Senator Max Baucus of Montana, who led Democratic efforts to negotiate a bipartisan compromise on Medicare drug coverage, was an effective negotiator but was distrusted within the Democratic caucus. Senator Kennedy worked closely with Baucus on the negotiation and provided critical support within the Democratic caucus — support essential to bringing Democrats along to pass the bill. In the end, despite their dislike of the “Republican delivery system,” three-quarters of the caucus supported the legislation that was eventually developed, and the bill passed 76-21. By contrast, Democrats in the House were united in their opposition to the comparable House bill, and it squeaked out a narrow one-vote victory.

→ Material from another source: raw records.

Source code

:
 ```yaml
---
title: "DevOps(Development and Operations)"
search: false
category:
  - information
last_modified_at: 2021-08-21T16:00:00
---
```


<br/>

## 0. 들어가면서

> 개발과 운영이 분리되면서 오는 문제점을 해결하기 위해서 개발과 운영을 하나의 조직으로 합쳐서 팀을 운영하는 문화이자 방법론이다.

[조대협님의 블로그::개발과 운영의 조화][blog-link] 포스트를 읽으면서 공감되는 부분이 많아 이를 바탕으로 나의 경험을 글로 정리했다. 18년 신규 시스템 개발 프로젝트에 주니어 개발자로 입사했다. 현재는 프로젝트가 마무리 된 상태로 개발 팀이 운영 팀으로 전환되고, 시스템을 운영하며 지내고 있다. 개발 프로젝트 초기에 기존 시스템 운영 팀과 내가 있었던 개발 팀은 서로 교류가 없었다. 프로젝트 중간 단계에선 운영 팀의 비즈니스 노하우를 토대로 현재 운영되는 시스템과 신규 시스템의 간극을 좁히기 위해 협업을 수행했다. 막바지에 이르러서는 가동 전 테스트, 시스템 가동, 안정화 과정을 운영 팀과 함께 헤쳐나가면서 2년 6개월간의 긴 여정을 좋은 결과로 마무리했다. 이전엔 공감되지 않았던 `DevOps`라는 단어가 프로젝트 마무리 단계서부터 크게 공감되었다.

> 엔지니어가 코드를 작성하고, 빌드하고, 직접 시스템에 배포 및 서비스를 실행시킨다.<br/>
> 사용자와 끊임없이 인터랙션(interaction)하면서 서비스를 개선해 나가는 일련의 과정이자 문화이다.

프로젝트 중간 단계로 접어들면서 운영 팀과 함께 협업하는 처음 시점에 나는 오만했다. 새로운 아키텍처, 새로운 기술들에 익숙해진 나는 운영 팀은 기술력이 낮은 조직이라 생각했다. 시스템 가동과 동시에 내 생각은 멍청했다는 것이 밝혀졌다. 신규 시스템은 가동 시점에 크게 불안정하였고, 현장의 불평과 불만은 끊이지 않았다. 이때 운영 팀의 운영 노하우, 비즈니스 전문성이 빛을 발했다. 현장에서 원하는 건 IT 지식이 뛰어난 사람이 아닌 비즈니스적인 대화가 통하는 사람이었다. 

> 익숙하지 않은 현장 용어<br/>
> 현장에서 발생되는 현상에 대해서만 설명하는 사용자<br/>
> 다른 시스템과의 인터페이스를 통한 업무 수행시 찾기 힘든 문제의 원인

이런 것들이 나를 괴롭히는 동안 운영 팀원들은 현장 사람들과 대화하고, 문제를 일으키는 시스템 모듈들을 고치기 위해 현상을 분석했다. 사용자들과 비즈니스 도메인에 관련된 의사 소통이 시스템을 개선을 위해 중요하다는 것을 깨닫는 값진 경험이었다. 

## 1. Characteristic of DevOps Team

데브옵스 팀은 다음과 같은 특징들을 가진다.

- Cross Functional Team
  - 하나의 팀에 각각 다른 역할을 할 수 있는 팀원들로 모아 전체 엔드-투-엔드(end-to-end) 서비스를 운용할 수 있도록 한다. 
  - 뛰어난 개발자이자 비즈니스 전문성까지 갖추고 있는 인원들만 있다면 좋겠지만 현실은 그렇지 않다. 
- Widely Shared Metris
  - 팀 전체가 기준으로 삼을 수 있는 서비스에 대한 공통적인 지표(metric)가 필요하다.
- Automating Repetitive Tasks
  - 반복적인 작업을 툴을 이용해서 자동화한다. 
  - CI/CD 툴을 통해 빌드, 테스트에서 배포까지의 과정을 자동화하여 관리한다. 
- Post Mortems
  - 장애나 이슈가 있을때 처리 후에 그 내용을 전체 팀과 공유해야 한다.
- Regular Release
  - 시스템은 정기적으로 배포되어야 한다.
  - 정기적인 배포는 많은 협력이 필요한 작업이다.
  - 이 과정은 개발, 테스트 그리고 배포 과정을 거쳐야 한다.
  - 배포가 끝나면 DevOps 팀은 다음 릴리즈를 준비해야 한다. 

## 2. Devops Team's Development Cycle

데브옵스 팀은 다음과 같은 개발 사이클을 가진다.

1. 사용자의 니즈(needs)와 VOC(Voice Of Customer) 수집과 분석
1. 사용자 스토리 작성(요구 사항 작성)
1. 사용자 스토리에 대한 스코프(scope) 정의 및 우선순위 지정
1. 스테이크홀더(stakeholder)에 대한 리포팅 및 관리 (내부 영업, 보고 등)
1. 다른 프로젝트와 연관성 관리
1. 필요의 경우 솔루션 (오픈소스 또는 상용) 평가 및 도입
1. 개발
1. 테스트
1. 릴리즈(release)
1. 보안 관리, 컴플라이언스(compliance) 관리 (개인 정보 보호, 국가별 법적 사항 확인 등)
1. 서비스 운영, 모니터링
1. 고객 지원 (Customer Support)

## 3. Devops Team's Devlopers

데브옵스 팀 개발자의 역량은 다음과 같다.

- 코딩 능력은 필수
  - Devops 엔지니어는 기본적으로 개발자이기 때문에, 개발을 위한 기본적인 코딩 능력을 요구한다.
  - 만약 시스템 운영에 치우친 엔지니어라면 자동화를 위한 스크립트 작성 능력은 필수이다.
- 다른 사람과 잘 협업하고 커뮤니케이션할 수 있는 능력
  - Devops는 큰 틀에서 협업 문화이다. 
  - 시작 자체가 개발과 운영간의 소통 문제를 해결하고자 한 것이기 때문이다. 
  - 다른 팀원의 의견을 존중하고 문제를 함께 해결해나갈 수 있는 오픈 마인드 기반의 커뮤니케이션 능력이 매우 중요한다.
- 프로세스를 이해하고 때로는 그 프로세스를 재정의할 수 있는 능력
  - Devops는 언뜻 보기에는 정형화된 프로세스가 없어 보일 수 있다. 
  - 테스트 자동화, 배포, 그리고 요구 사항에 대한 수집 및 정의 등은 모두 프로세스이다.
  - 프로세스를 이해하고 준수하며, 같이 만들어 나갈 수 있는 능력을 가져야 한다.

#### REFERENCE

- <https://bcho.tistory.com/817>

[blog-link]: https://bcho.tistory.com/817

The conference proved long and contentious. Baucus fought hard for the Senate position but was outnumbered in the negotiations with Republicans; for example, he and Senator John Breaux of Louisiana were the only Democrats allowed in the negotiating room. The bill moved to the right on several issues involving the benefit, but most damaging from the Democratic point of view was Baucus’s ultimate acceptance of a “premium support” demonstration program for Medicare that Democrats feared would ultimately dismantle the whole structure of conventional fee-for-service and force beneficiaries into private managed care “Medicare Advantage” plans. This was a bridge too far for Kennedy, who ended up opposing the conference report. Enough Senate Democrats went with him that conference report survived a budget point of order in the Senate by only two votes.

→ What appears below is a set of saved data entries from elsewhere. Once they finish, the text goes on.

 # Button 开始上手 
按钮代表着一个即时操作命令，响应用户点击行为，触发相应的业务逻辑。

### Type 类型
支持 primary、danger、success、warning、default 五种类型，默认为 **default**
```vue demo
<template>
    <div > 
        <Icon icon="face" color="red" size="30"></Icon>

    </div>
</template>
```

Despite Senator Kennedy’s last-minute opposition to the bill, it passed. In effect, its passage was ultimately a triumph for Kennedy, and one of his most important achievements. He had mobilized support for the issue early on. He was tireless in working to keep it in front of the public. His use of the budget resolution to bring the issue to the floor every year and force Republicans to vote for ever-increasing sums for the program was masterful. The framework he negotiated with the drug companies became the central compromise that made the whole program possible and was instrumental in bringing the drug companies to provide essential support for the program.
A Lasting Legacy
Senator Kennedy used these tools like the master legislative craftsman he was to achieve policy success. But a listing of strategies — and even of accomplishments — can’t truly do justice to the man and his impact. With Senator Kennedy there was a magical alchemy of passion, commitment, energy, and charisma, leavened with humor, that no formula can replicate and no one can imitate. In health policy and in so many other areas of our national life, he was a senator for the ages.